Just ask the Marine guard in Lebanon in 1983 who didn't shoot fast enough when a kamikaze driver rammed his terror truck through the gate. It took the leatherneck one full second to chamber a round, another second to flip his weapon off safety and fire. By that time, the truck had smacked into the Marine billet he was securing and exploded. The Rules of Engagement forbade this expert rifleman from being locked and loaded even though his unit was on high alert for just such an attack. And those two seconds he lost arming his weapon cost 241 American lives.
Lesson learned: An unloaded weapon is useless. A lesson we've unfortunately learned and re-learned the hard way over and over again.
Recently, the Navy dedicated a memorial to the sailors who were aboard the USS Cole when it was savaged last year by a terrorist attack in the port of Aden.
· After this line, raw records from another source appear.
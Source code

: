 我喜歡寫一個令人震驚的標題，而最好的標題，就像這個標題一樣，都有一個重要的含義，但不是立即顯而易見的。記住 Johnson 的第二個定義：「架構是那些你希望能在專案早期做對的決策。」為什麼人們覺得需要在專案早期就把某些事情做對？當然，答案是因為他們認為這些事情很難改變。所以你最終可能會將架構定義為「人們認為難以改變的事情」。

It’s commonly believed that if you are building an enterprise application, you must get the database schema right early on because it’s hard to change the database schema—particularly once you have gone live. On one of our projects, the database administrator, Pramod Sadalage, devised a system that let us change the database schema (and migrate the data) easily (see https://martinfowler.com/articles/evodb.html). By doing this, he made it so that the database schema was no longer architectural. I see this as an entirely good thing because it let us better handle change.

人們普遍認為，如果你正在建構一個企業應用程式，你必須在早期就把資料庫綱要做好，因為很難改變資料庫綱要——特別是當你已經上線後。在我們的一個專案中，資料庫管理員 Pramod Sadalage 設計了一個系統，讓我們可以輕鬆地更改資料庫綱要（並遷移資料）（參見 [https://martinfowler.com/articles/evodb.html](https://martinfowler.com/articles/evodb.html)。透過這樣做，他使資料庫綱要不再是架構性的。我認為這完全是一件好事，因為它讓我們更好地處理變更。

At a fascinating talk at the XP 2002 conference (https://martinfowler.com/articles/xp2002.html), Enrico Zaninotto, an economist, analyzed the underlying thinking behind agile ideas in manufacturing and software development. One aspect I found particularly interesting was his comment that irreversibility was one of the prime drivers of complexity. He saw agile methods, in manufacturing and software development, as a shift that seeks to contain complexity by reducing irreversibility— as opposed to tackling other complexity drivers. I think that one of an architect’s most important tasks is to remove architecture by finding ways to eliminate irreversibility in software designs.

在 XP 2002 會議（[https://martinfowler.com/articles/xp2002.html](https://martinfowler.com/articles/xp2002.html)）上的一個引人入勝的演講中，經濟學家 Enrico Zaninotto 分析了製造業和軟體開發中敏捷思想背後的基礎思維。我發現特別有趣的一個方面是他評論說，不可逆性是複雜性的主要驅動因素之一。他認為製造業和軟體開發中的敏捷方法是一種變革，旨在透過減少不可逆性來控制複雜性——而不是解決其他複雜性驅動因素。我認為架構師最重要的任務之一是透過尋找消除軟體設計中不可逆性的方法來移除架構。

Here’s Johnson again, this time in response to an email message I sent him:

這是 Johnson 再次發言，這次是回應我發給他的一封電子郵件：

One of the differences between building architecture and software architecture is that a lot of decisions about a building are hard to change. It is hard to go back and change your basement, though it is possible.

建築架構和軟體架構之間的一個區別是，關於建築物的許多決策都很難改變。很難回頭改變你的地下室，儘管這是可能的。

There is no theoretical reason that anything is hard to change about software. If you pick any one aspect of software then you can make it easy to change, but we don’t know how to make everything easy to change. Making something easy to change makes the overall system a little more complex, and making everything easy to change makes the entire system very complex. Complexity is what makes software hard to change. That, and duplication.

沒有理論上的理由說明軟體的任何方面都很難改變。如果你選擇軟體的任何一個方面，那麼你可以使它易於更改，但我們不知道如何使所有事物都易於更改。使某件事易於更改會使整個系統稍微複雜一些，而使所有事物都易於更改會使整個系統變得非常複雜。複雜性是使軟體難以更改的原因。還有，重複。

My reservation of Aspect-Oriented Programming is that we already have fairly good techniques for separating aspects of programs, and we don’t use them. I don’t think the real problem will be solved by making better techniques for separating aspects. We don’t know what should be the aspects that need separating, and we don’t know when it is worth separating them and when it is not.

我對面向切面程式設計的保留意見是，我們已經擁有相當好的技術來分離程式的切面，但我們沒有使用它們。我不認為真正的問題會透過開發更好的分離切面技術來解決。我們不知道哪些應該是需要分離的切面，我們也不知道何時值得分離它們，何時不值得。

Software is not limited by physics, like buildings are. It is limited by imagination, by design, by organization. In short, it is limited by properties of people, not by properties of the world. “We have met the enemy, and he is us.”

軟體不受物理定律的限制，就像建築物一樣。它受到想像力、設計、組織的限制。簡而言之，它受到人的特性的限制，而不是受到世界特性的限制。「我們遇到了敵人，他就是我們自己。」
But even though the members of the security detail on the Cole were at their posts on high alert in an extremely dangerous port where they'd already been warned that a terrorist attack was highly probable not one of their weapons had a round in the chamber. The security detail gave the small craft that almost sank the Cole and killed 17 sailors a big, friendly American wave and the terrorists waved back just before they rammed their human torpedo into the ship. Again, the Rules of Engagement stated no weapons would have a round in the chamber.
Not having a magazine in a weapon, even for a crackerjack marksman, adds at least two more seconds before he or she can get off a round. Four seconds is more than enough time to drive a 10,000-gallon gas tanker into a nuclear reactor, a high school, a chemical plant or some other tempting target.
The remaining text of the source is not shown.